▶ **Your goal**:
Go through the data line by line and count the lines that hold "Generate". Reply with the total only.

[Stored records]

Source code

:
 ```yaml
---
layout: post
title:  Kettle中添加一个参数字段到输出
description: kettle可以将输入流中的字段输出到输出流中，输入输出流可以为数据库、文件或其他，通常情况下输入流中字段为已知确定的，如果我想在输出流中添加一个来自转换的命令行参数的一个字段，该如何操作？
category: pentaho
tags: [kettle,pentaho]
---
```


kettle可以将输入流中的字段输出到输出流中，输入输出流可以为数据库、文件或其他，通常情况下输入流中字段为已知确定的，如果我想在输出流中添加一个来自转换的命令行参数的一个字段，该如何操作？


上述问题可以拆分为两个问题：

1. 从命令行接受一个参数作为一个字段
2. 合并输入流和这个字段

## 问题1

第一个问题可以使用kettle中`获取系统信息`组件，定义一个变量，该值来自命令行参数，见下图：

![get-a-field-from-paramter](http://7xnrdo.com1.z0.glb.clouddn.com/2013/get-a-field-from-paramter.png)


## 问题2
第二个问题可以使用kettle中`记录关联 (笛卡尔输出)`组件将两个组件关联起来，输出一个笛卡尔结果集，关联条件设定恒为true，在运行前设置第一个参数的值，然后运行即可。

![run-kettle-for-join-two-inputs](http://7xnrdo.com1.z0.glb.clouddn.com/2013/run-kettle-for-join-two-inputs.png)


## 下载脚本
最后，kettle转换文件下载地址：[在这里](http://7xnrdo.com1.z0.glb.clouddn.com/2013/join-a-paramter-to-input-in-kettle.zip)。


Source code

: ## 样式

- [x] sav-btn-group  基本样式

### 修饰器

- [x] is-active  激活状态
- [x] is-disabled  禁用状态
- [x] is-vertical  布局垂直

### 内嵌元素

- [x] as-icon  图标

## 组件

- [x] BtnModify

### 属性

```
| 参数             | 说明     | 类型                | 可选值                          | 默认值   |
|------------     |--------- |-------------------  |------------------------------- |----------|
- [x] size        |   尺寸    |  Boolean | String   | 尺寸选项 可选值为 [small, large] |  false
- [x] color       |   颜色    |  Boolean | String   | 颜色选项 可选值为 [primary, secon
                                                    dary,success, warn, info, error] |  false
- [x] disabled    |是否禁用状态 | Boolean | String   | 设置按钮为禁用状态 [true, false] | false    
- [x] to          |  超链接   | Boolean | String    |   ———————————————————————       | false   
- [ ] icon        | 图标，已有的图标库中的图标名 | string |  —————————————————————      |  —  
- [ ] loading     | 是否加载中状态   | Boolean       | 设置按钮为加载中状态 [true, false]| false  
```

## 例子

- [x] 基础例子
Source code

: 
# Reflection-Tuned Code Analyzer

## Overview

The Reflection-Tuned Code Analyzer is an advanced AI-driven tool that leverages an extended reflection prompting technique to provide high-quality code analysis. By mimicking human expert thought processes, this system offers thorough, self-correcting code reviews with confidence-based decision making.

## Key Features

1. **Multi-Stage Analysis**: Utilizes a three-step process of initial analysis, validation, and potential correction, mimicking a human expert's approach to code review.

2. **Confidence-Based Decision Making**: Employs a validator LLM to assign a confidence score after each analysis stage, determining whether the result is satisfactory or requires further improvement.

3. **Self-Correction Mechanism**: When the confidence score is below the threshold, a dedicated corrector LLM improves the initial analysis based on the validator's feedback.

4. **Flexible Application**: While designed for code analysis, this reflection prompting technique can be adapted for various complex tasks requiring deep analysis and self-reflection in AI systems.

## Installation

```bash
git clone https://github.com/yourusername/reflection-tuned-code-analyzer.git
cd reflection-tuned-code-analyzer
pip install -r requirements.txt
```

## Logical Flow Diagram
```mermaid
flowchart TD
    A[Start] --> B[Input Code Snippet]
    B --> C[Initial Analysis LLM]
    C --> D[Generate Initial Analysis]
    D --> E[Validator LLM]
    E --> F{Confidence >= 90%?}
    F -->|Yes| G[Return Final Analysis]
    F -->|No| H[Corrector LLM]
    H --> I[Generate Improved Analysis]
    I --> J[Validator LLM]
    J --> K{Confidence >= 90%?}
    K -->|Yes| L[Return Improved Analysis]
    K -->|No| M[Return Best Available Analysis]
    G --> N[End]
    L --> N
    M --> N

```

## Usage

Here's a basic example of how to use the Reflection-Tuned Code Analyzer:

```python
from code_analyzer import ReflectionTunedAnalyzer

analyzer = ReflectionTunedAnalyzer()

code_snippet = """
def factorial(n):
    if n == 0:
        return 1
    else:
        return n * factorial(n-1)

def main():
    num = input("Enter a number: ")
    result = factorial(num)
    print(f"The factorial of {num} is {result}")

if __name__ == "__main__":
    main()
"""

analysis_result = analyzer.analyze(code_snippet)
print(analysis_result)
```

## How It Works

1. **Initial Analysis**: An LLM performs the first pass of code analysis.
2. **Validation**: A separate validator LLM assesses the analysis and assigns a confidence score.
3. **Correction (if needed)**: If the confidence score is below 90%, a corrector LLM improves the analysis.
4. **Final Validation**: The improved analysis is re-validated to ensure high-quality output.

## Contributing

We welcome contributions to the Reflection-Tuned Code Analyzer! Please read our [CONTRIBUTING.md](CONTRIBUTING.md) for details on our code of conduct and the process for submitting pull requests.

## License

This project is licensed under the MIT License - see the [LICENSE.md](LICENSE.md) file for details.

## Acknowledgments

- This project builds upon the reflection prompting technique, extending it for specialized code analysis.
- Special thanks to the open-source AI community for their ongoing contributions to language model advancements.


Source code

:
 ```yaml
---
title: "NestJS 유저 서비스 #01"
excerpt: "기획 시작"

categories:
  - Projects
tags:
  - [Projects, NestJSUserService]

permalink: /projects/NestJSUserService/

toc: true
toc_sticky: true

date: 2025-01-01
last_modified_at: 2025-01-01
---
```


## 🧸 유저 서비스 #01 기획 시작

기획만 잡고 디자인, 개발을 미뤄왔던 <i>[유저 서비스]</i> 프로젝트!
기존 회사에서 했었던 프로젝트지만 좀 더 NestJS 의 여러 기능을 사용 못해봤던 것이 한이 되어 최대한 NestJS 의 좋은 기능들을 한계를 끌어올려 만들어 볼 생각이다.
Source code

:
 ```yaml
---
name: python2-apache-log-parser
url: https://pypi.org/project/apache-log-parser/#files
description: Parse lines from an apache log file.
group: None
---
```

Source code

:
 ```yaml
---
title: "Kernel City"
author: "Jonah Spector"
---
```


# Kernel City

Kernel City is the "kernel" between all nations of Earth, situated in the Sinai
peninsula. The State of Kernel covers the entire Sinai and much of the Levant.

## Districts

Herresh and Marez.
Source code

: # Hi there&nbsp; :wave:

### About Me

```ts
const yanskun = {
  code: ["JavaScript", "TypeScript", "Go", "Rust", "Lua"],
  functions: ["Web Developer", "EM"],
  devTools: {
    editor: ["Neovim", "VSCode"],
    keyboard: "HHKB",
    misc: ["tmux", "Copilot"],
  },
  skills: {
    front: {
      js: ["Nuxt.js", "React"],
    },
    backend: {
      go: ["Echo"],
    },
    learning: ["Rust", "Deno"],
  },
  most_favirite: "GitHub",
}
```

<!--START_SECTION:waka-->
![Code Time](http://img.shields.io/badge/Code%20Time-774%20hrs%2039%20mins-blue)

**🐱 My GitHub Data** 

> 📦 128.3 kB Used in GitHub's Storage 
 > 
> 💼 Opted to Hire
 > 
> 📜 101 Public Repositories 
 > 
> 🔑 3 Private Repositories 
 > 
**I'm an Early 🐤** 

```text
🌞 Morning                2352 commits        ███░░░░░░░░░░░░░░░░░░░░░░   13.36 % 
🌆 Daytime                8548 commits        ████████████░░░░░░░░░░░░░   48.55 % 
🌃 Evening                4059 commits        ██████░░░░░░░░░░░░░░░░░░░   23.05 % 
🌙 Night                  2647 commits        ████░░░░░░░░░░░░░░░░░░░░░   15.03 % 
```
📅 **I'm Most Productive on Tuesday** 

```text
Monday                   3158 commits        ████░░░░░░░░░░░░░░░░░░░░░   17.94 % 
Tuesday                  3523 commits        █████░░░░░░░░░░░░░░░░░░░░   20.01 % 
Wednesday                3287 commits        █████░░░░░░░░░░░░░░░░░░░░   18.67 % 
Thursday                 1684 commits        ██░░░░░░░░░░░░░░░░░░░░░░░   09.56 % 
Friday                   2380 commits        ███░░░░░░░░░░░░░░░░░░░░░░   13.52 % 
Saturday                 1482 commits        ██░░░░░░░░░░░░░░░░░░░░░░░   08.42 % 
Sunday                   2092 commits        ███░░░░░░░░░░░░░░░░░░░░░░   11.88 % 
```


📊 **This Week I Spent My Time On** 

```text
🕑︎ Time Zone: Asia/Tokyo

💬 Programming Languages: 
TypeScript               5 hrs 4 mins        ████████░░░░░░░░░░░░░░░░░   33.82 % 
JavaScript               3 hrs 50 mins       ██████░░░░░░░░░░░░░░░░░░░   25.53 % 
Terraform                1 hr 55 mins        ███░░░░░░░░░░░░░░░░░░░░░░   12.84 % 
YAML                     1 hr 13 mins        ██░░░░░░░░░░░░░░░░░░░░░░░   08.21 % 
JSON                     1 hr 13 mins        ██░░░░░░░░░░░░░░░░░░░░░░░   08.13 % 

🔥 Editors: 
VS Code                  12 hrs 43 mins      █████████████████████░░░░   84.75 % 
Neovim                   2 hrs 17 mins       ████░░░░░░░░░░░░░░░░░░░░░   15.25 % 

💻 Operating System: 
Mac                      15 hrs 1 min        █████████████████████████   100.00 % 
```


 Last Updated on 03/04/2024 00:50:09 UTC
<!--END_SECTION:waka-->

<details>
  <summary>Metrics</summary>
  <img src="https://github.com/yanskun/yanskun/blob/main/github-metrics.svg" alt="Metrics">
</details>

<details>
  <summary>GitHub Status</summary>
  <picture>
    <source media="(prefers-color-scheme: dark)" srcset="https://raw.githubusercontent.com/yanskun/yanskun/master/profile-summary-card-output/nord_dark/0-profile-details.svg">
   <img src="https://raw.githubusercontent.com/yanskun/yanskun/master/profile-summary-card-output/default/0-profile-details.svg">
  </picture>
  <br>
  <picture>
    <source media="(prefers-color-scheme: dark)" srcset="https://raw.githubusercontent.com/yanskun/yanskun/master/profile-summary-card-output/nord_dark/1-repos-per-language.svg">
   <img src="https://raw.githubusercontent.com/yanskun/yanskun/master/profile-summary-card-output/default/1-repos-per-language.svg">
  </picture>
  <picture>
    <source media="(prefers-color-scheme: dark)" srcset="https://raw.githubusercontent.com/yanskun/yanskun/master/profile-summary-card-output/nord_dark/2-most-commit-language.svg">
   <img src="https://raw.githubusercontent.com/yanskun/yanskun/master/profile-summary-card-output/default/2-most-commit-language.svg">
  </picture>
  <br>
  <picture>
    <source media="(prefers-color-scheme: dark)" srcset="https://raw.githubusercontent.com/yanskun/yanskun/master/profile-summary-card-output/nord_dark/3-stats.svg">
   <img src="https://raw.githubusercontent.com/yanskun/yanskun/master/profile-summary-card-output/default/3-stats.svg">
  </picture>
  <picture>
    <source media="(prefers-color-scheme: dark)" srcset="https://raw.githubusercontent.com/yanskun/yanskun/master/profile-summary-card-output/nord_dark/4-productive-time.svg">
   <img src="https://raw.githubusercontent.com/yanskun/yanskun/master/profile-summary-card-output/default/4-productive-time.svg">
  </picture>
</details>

▶ **Written answer**:
2